The district court granted MAG’s motion for summary judgment, finding that the inventor was in privity with B/E for the following reasons:

  • B/E used the inventor’s knowledge to conduct the allegedly infringing activities.

  • The inventor was hired specifically to develop the toilets that were accused of infringement.

  • The inventor was the director of engineering for B/E and later became the vice president and general manager of B/E. 

On appeal, the Federal Circuit held that the district court did not abuse its discretion in concluding that assignor estoppel applies, and that B/E was correctly barred from arguing that the patents-in-suit were invalid.
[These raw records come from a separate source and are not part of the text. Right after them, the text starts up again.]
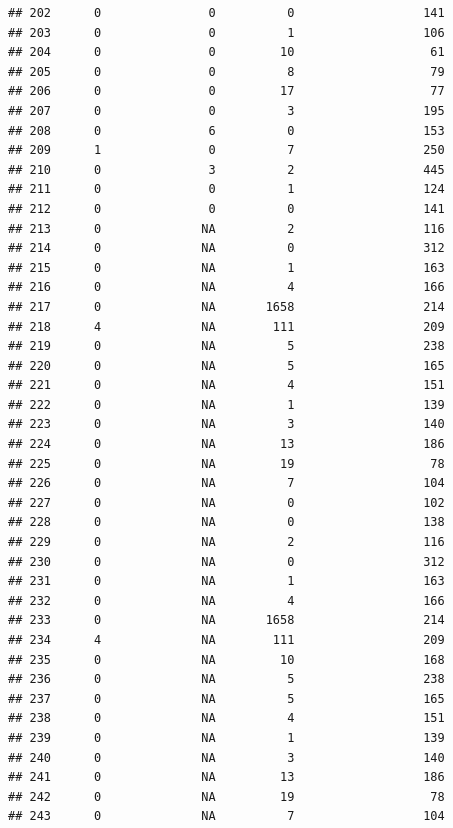 \documentclass[
]{article}
\begin{document}
\begin{verbatim}
## 202      0               0          0                  141
## 203      0               0          1                  106
## 204      0               0         10                   61
## 205      0               0          8                   79
## 206      0               0         17                   77
## 207      0               0          3                  195
## 208      0               6          0                  153
## 209      1               0          7                  250
## 210      0               3          2                  445
## 211      0               0          1                  124
## 212      0               0          0                  141
## 213      0              NA          2                  116
## 214      0              NA          0                  312
## 215      0              NA          1                  163
## 216      0              NA          4                  166
## 217      0              NA       1658                  214
## 218      4              NA        111                  209
## 219      0              NA          5                  238
## 220      0              NA          5                  165
## 221      0              NA          4                  151
## 222      0              NA          1                  139
## 223      0              NA          3                  140
## 224      0              NA         13                  186
## 225      0              NA         19                   78
## 226      0              NA          7                  104
## 227      0              NA          0                  102
## 228      0              NA          0                  138
## 229      0              NA          2                  116
## 230      0              NA          0                  312
## 231      0              NA          1                  163
## 232      0              NA          4                  166
## 233      0              NA       1658                  214
## 234      4              NA        111                  209
## 235      0              NA         10                  168
## 236      0              NA          5                  238
## 237      0              NA          5                  165
## 238      0              NA          4                  151
## 239      0              NA          1                  139
## 240      0              NA          3                  140
## 241      0              NA         13                  186
## 242      0              NA         19                   78
## 243      0              NA          7                  104

\end{verbatim}
\end{document}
As it was defending itself in district court, B/E concurrently challenged the validity of the patents-in-suit in inter partes review (IPR) proceedings before the Board. During the IPR proceedings, MAG argued that the doctrine of assignor estoppel prevented B/E from seeking IPR of these patents because the inventor was in privity with B/E. The Board rejected MAG’s argument and held that assignor estoppel is not applicable to IPR. The Board concluded that assignor estoppel is an equitable doctrine and does not “provide an exception to the statutory mandate that any person who is not the owner of a patent may file a petition for inter partes review.” As a result, while B/E was unable to challenge the validity of the patents-in-suit in district court, it was able to challenge the validity of those patents in an IPR proceeding.